Talking to Computing at the Telefonica-sponsored Campus Party in London earlier this month, she was quick to dispel any confusion, confirming that “roaming will go”. Kroes said that she is currently finalising a proposal to this effect that will come into force in 2016, adding that there has been no backtracking, nor will there be any in the future.
Kroes was keen to clear up another “misunderstanding”: the idea that she is using her position in the European Commission to promote “restrictive” cloud computing policies.

The head of the government’s G-Cloud initiative, Denise McDonagh, is worried that a Commission-certified cloud service, which is what Kroes wants, may prevent smaller companies from taking part in governmental cloud projects.
“It’s not fair to say that,” Kroes said, adding that it’s not just big businesses, but SMEs too that are “coming round the table” in discussions about a European cloud, and there “is no way” any type of company will be favoured above another.
For one so often accused of changing her mind, Kroes is refreshingly keen on transparency these days. “What we propose in the cloud strategy is to clarify what’s at stake,” she says.

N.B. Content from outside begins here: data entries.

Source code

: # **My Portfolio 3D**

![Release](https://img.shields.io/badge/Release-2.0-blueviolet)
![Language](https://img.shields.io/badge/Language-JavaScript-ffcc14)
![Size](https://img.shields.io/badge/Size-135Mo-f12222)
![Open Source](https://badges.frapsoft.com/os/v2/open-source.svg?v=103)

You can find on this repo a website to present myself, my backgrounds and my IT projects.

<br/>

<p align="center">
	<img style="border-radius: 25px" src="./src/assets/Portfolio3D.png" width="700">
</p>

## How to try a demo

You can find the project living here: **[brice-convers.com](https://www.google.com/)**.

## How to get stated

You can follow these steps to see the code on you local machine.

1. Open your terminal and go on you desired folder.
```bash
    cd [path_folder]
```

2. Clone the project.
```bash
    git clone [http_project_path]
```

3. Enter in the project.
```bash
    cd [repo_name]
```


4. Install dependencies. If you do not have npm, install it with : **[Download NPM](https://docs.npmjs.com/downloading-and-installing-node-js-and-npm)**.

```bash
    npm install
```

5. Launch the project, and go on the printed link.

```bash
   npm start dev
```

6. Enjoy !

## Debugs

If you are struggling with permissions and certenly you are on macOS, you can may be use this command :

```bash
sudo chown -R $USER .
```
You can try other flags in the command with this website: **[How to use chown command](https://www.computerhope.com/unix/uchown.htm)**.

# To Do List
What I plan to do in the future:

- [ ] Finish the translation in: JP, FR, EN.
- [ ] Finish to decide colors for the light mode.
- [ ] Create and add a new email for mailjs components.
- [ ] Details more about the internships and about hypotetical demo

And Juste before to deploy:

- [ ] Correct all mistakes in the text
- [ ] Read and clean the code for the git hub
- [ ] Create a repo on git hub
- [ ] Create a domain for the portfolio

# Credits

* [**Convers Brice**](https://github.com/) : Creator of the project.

Kroes’s plan is to have cloud and telecoms protected and watched by a single regulator, in order to help allay security and privacy fears.
She professes concern about public clouds in the wake of recent government snooping scandals involving both public and private internet services.

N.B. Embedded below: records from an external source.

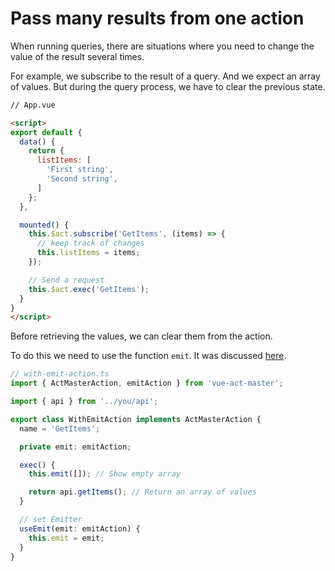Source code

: # Pass many results from one action

When running queries, there are situations where you need to change the value of the result several times.

For example, we subscribe to the result of a query. And we expect an array of values.
But during the query process, we have to clear the previous state.


```html
// App.vue

<script>
export default {
  data() {
    return {
      listItems: [
        'First string',
        'Second string',
      ]
    };
  },

  mounted() {
    this.$act.subscribe('GetItems', (items) => {
      // keep track of changes
      this.listItems = items;
    });

    // Send a request
    this.$act.exec('GetItems');
  }
}
</script>
```

Before retrieving the values, we can clear them from the action.

To do this we need to use the function `emit`.
It was discussed [here](../action/04-actions.html#emit-another-action-in-action).


```ts
// with-emit-action.ts
import { ActMasterAction, emitAction } from 'vue-act-master';

import { api } from '../you/api';

export class WithEmitAction implements ActMasterAction {
  name = 'GetItems';

  private emit: emitAction;

  exec() {
    this.emit([]); // Show empty array

    return api.getItems(); // Return an array of values
  }

  // set Emitter
  useEmit(emit: emitAction) {
    this.emit = emit;
  }
}
```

“For me, that was a wake-up call,” said Kroes. “It is naive to think that we weren’t aware that something was happening. Of course it was. We now have to act.

A European cloud has to be more secure, otherwise how can we say ‘Yes, you should go with this for your business’?”
But given all the lurid revelations around the NSA’s Prism programme and similar eavesdropping practices at the UK’s GCHQ spy centre, it is highly unlikely that a few words of reassurance from the likes of Kroes will engender trust in the integrity of the EC’s cloud plans.
Indeed what Kroes went on to say will only heighten concerns around data privacy in the cloud, for she argued that on the internet, some information just cannot be protected.
“Never trust somebody if you really have something to lose; be aware that life is more open and transparent – you need to be aware,” said Kroes.
“Kids are vulnerable when they are not aware that when they go online certain information will show. I think we are taking risks and shouldn’t allow it – if you’re not mentioning how transparent it is to go online.
“I’m always surprised by people who put all their information on Facebook pages – things I wouldn’t even mention– and then start talking about needing privacy,” Kroes continued.
But would she advocate the use of fake names or other anonymising methods?
“No! I’m not using fake names, and I’m on social media, but there are certain issues: for me, the most important thing is to know what you’re doing,” Kroes said.
Asked whether she believes governments should be allowed unchallenged access to private data, Kroes said: “That is an interesting discussion, and in general I would say no. [But] if you want your government to take care of your security, then they’ll have certain requirements in order to achieve that.”
Kroes believes this is a bargain that has to involve a level of trust that the government isn’t using the need to maintain security as an excuse to abuse its power.

Unfortunately, this trust has now been undermined by the Prism revelations and similar scandals, she said.
With the US government and its partners playing fast and loose with the data privacy rights of innocent citizens, it’s hard to imagine a tougher time to promote a public sector-administered cloud network. But Kroes remains passionate about the need for a European cloud, and can only be hoping that the spooks of the NSA and GCHQ haven’t got anything else up their sleeves that will make her task even harder.